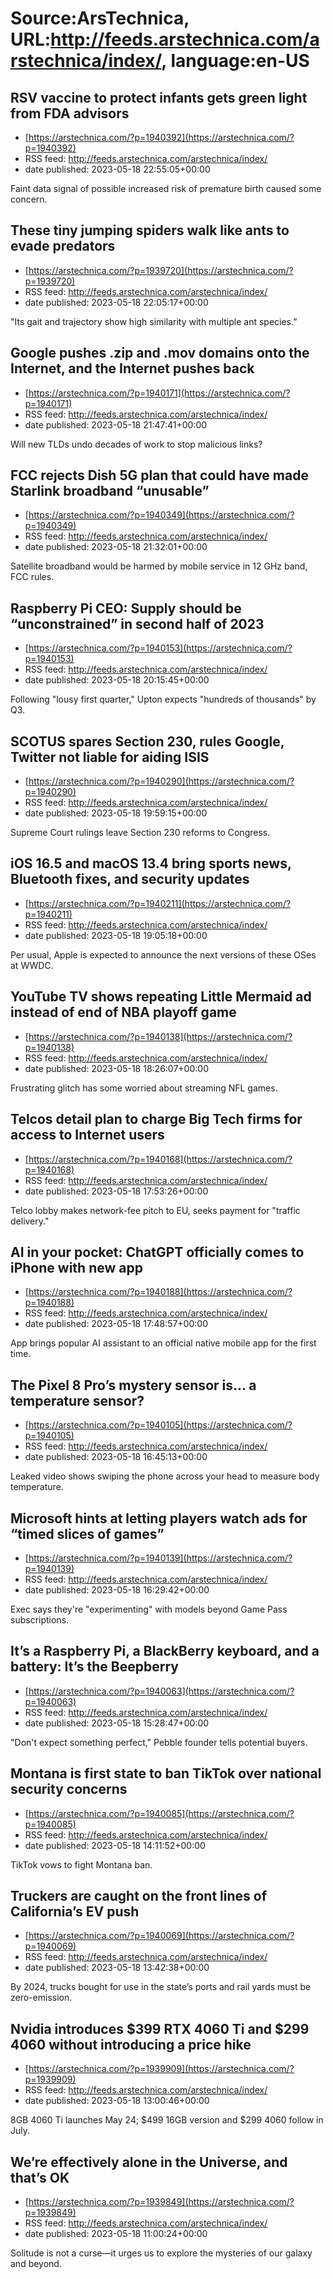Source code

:# Source:ArsTechnica, URL:http://feeds.arstechnica.com/arstechnica/index/, language:en-US

## RSV vaccine to protect infants gets green light from FDA advisors
 - [https://arstechnica.com/?p=1940392](https://arstechnica.com/?p=1940392)
 - RSS feed: http://feeds.arstechnica.com/arstechnica/index/
 - date published: 2023-05-18 22:55:05+00:00

Faint data signal of possible increased risk of premature birth caused some concern.

## These tiny jumping spiders walk like ants to evade predators
 - [https://arstechnica.com/?p=1939720](https://arstechnica.com/?p=1939720)
 - RSS feed: http://feeds.arstechnica.com/arstechnica/index/
 - date published: 2023-05-18 22:05:17+00:00

"Its gait and trajectory show high similarity with multiple ant species.”

## Google pushes .zip and .mov domains onto the Internet, and the Internet pushes back
 - [https://arstechnica.com/?p=1940171](https://arstechnica.com/?p=1940171)
 - RSS feed: http://feeds.arstechnica.com/arstechnica/index/
 - date published: 2023-05-18 21:47:41+00:00

Will new TLDs undo decades of work to stop malicious links?

## FCC rejects Dish 5G plan that could have made Starlink broadband “unusable”
 - [https://arstechnica.com/?p=1940349](https://arstechnica.com/?p=1940349)
 - RSS feed: http://feeds.arstechnica.com/arstechnica/index/
 - date published: 2023-05-18 21:32:01+00:00

Satellite broadband would be harmed by mobile service in 12 GHz band, FCC rules.

## Raspberry Pi CEO: Supply should be “unconstrained” in second half of 2023
 - [https://arstechnica.com/?p=1940153](https://arstechnica.com/?p=1940153)
 - RSS feed: http://feeds.arstechnica.com/arstechnica/index/
 - date published: 2023-05-18 20:15:45+00:00

Following "lousy first quarter," Upton expects "hundreds of thousands" by Q3.

## SCOTUS spares Section 230, rules Google, Twitter not liable for aiding ISIS
 - [https://arstechnica.com/?p=1940290](https://arstechnica.com/?p=1940290)
 - RSS feed: http://feeds.arstechnica.com/arstechnica/index/
 - date published: 2023-05-18 19:59:15+00:00

Supreme Court rulings leave Section 230 reforms to Congress.

## iOS 16.5 and macOS 13.4 bring sports news, Bluetooth fixes, and security updates
 - [https://arstechnica.com/?p=1940211](https://arstechnica.com/?p=1940211)
 - RSS feed: http://feeds.arstechnica.com/arstechnica/index/
 - date published: 2023-05-18 19:05:18+00:00

Per usual, Apple is expected to announce the next versions of these OSes at WWDC.

## YouTube TV shows repeating Little Mermaid ad instead of end of NBA playoff game
 - [https://arstechnica.com/?p=1940138](https://arstechnica.com/?p=1940138)
 - RSS feed: http://feeds.arstechnica.com/arstechnica/index/
 - date published: 2023-05-18 18:26:07+00:00

Frustrating glitch has some worried about streaming NFL games.

## Telcos detail plan to charge Big Tech firms for access to Internet users
 - [https://arstechnica.com/?p=1940168](https://arstechnica.com/?p=1940168)
 - RSS feed: http://feeds.arstechnica.com/arstechnica/index/
 - date published: 2023-05-18 17:53:26+00:00

Telco lobby makes network-fee pitch to EU, seeks payment for "traffic delivery."

## AI in your pocket: ChatGPT officially comes to iPhone with new app
 - [https://arstechnica.com/?p=1940188](https://arstechnica.com/?p=1940188)
 - RSS feed: http://feeds.arstechnica.com/arstechnica/index/
 - date published: 2023-05-18 17:48:57+00:00

App brings popular AI assistant to an official native mobile app for the first time.

## The Pixel 8 Pro’s mystery sensor is… a temperature sensor?
 - [https://arstechnica.com/?p=1940105](https://arstechnica.com/?p=1940105)
 - RSS feed: http://feeds.arstechnica.com/arstechnica/index/
 - date published: 2023-05-18 16:45:13+00:00

Leaked video shows swiping the phone across your head to measure body temperature.

## Microsoft hints at letting players watch ads for “timed slices of games”
 - [https://arstechnica.com/?p=1940139](https://arstechnica.com/?p=1940139)
 - RSS feed: http://feeds.arstechnica.com/arstechnica/index/
 - date published: 2023-05-18 16:29:42+00:00

Exec says they're "experimenting" with models beyond Game Pass subscriptions.

## It’s a Raspberry Pi, a BlackBerry keyboard, and a battery: It’s the Beepberry
 - [https://arstechnica.com/?p=1940063](https://arstechnica.com/?p=1940063)
 - RSS feed: http://feeds.arstechnica.com/arstechnica/index/
 - date published: 2023-05-18 15:28:47+00:00

"Don't expect something perfect," Pebble founder tells potential buyers.

## Montana is first state to ban TikTok over national security concerns
 - [https://arstechnica.com/?p=1940085](https://arstechnica.com/?p=1940085)
 - RSS feed: http://feeds.arstechnica.com/arstechnica/index/
 - date published: 2023-05-18 14:11:52+00:00

TikTok vows to fight Montana ban.

## Truckers are caught on the front lines of California’s EV push
 - [https://arstechnica.com/?p=1940069](https://arstechnica.com/?p=1940069)
 - RSS feed: http://feeds.arstechnica.com/arstechnica/index/
 - date published: 2023-05-18 13:42:38+00:00

By 2024, trucks bought for use in the state’s ports and rail yards must be zero-emission.

## Nvidia introduces $399 RTX 4060 Ti and $299 4060 without introducing a price hike
 - [https://arstechnica.com/?p=1939909](https://arstechnica.com/?p=1939909)
 - RSS feed: http://feeds.arstechnica.com/arstechnica/index/
 - date published: 2023-05-18 13:00:46+00:00

8GB 4060 Ti launches May 24; $499 16GB version and $299 4060 follow in July.

## We’re effectively alone in the Universe, and that’s OK
 - [https://arstechnica.com/?p=1939849](https://arstechnica.com/?p=1939849)
 - RSS feed: http://feeds.arstechnica.com/arstechnica/index/
 - date published: 2023-05-18 11:00:24+00:00

Solitude is not a curse—it urges us to explore the mysteries of our galaxy and beyond.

□ □ □ □

__Work required__: Where a line of the listing holds the string "your", copy that line.

__Exercise output__:
## AI in your pocket: ChatGPT officially comes to iPhone with new app
Leaked video shows swiping the phone across your head to measure body temperature.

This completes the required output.